暗闇を敵と感じていなかったあの頃の気持ちを思い出すと、暗闇も三歩の中で和解できるものへと変わっていくのでした。
その後、おかしな先輩の救助によって、無事に脱出しました。
その後、通常業務をこなし、何かと大変だった一日も終わりです。
しかし、カバンを図書館に忘れるというハプニングも起こるのでした。
そしてふと、三歩は暗闇のことを思いだします。
あの中にあった椅子に、ワンポイントのリボンでもつけてあげようと、思いをはせるのでした。
三歩はの休日は基本的に、一人で過ごします。
この間までは彼氏がいましたが、それも過去のことです。
その日は、ラーメン屋に行き、行きつけのタイ焼き屋に寄った後、自宅でラジオを聴きながらまったりとした一日を過ごすのでした。

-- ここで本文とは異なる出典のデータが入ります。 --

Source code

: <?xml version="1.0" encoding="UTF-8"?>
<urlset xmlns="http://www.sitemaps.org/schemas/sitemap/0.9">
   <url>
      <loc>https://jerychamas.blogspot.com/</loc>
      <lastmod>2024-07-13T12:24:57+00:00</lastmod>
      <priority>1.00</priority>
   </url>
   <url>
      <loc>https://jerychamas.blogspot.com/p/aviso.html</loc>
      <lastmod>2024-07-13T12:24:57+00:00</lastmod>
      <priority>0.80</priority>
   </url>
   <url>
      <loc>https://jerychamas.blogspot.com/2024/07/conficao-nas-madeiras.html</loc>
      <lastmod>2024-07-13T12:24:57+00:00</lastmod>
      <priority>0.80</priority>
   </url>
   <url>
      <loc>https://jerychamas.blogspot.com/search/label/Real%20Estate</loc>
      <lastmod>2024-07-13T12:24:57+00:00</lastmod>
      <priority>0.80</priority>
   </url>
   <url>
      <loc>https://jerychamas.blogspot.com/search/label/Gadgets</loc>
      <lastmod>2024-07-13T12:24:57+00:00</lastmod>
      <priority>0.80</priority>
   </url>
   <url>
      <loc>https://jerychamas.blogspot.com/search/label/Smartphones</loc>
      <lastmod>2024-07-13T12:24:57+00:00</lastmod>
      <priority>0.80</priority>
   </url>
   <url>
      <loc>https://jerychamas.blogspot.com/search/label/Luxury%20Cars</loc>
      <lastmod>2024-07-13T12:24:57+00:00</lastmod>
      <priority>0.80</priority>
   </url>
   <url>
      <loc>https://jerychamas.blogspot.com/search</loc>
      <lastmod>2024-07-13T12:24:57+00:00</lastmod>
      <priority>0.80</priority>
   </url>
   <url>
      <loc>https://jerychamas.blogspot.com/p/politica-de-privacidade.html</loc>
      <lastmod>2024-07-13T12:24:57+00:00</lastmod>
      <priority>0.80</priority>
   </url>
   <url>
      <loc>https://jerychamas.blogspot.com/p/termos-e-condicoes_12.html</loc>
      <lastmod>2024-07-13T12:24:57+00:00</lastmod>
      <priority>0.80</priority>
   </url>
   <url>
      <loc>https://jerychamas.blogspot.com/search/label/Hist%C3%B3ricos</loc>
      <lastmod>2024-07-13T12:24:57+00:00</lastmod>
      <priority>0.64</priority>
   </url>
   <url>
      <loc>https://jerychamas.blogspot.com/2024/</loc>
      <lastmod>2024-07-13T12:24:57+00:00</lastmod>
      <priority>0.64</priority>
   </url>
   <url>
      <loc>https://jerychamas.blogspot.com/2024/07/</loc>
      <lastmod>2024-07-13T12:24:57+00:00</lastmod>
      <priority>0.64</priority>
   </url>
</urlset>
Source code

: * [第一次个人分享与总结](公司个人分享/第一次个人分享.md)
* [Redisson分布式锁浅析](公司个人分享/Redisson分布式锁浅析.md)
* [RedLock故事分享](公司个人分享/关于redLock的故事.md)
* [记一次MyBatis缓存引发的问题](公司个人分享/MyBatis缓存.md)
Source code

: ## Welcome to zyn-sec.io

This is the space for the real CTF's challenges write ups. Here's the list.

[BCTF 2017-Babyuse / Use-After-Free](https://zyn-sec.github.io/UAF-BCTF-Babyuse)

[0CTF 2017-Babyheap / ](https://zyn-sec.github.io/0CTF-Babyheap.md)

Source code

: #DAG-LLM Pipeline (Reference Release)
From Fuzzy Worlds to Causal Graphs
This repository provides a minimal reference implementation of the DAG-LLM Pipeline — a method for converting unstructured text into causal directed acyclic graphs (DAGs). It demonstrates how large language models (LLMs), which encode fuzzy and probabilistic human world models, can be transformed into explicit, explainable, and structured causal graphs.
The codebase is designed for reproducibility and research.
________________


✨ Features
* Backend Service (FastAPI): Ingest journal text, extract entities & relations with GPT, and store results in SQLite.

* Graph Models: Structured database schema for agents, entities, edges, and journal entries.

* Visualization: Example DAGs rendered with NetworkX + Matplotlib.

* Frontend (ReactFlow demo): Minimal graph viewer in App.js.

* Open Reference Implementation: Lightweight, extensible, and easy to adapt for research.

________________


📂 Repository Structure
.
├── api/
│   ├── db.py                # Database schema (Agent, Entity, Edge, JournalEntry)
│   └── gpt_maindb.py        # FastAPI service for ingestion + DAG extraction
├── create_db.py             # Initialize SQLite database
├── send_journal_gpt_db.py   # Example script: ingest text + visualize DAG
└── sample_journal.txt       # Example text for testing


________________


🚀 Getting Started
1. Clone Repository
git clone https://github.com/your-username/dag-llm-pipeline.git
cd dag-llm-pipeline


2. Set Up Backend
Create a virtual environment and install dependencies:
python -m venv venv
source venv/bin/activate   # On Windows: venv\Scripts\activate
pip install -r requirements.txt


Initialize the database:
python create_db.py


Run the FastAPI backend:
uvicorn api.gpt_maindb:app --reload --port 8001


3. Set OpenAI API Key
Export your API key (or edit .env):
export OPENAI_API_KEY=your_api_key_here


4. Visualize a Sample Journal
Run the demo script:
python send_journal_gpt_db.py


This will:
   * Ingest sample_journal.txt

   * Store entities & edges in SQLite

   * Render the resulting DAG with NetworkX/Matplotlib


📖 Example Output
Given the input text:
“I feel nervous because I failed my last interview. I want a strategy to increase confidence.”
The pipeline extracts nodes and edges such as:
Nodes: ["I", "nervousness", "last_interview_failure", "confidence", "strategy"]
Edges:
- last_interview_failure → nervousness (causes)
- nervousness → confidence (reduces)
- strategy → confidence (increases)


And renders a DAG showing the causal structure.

夕食後ふと彼のことを思い出さなくなっていた自分に気づきます。
幸せの中のストレスがなくなっていたのです。
身軽になって初めて、幸せの中にあった重労働に気付くのでした。
【転】麦元三歩の好きなもの のあらすじ③
三歩は怒りを露にするのが苦手です。
良い怒りの伝え方を優しい先輩に指南を願います。
先輩に連れられて来たのは市立図書館でした。
そこで子どもへの読み聞かせをするというのです。
会は問題なく進行したのですが、先輩の意図が読めません。
帰路で先輩からの意図を考えていましたが、彼女は怒れない三歩を、そのままでいいと肯定します。
また、行こうと誘われた三歩は快く頷いたのでした。
三歩の好きな友達の中の一人は男性です。
大学時代からの付き合いである彼は、ありのままの三歩を好んでくれる人物なのでした。
そんな彼と水族館に出かけました。
彼には三歩に打ち明けたいことがありました。
それは、最近まで死のうとしていたこと。
その告白を受けた三歩は戸惑いましたが、三歩なりのありのままの言葉を彼に投げかけたのです。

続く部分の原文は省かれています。